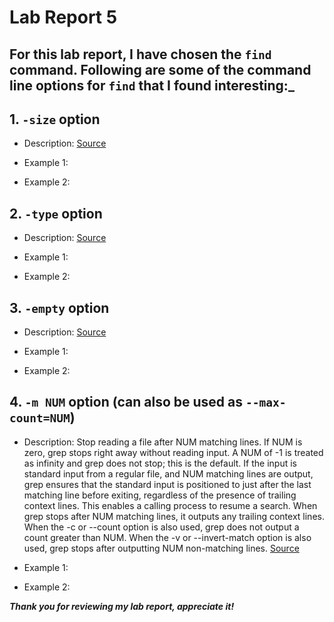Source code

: # Lab Report 5 

## For this lab report, I have chosen the `find` command. Following are some of the command line options for `find` that I found interesting:_ 

## 1. `-size` option 
   * Description: 
                  [Source](https://man7.org/linux/man-pages/man1/find.1.html)
                  
   * Example 1: 
   * Example 2: 
   
## 2. `-type` option 
   * Description: 
                  [Source](https://man7.org/linux/man-pages/man1/find.1.html)
        
   * Example 1: 
   * Example 2: 
  

## 3. `-empty` option
   *  Description: 
                  [Source](https://man7.org/linux/man-pages/man1/find.1.html)
           
   * Example 1: 
   * Example 2: 

## 4. `-m NUM` option (can also be used as `--max-count=NUM`)
   * Description: Stop reading a file after NUM matching lines.  If NUM is
                  zero, grep stops right away without reading input.  A NUM
                  of -1 is treated as infinity and grep does not stop; this
                  is the default.  If the input is standard input from a
                  regular file, and NUM matching lines are output, grep
                  ensures that the standard input is positioned to just
                  after the last matching line before exiting, regardless of
                  the presence of trailing context lines.  This enables a
                  calling process to resume a search.  When grep stops after
                  NUM matching lines, it outputs any trailing context lines.
                  When the -c or --count option is also used, grep does not
                  output a count greater than NUM.  When the -v or
                  --invert-match option is also used, grep stops after
                  outputting NUM non-matching lines.
                  [Source](https://man7.org/linux/man-pages/man1/find.1.html)
           
   * Example 1: 
   * Example 2: 
 
***Thank you for reviewing my lab report, appreciate it!***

EXERCISE OBJECTIVE
Please show the lines of the material that contain the string "stops".

EXERCISE OUTPUT
                  zero, grep stops right away without reading input.  A NUM
                  calling process to resume a search.  When grep stops after
                  --invert-match option is also used, grep stops after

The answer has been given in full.